■ Exercise prompt:
What lines in the data hold the string "have"? Show them.

Information supplied START

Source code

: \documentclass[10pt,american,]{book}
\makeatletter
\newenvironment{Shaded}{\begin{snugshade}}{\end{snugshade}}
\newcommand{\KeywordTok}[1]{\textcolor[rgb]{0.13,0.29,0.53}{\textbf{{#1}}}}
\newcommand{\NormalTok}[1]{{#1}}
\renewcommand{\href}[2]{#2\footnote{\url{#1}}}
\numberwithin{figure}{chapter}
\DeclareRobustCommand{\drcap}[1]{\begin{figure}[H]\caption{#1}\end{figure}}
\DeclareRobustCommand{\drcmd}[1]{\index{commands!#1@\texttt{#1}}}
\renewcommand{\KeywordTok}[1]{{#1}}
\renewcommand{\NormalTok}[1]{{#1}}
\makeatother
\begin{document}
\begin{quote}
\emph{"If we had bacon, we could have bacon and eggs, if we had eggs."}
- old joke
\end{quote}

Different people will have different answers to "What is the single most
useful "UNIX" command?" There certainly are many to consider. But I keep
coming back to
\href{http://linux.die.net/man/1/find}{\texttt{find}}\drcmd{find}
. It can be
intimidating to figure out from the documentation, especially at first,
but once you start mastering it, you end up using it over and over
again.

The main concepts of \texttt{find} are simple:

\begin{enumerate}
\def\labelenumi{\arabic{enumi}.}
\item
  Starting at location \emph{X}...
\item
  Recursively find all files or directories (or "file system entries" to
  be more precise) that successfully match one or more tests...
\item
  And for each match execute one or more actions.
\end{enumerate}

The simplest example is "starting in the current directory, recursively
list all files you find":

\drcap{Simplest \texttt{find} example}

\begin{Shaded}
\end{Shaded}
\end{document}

Information supplied END

■ Result of the task:
\emph{"If we had bacon, we could have bacon and eggs, if we had eggs."}
Different people will have different answers to "What is the single most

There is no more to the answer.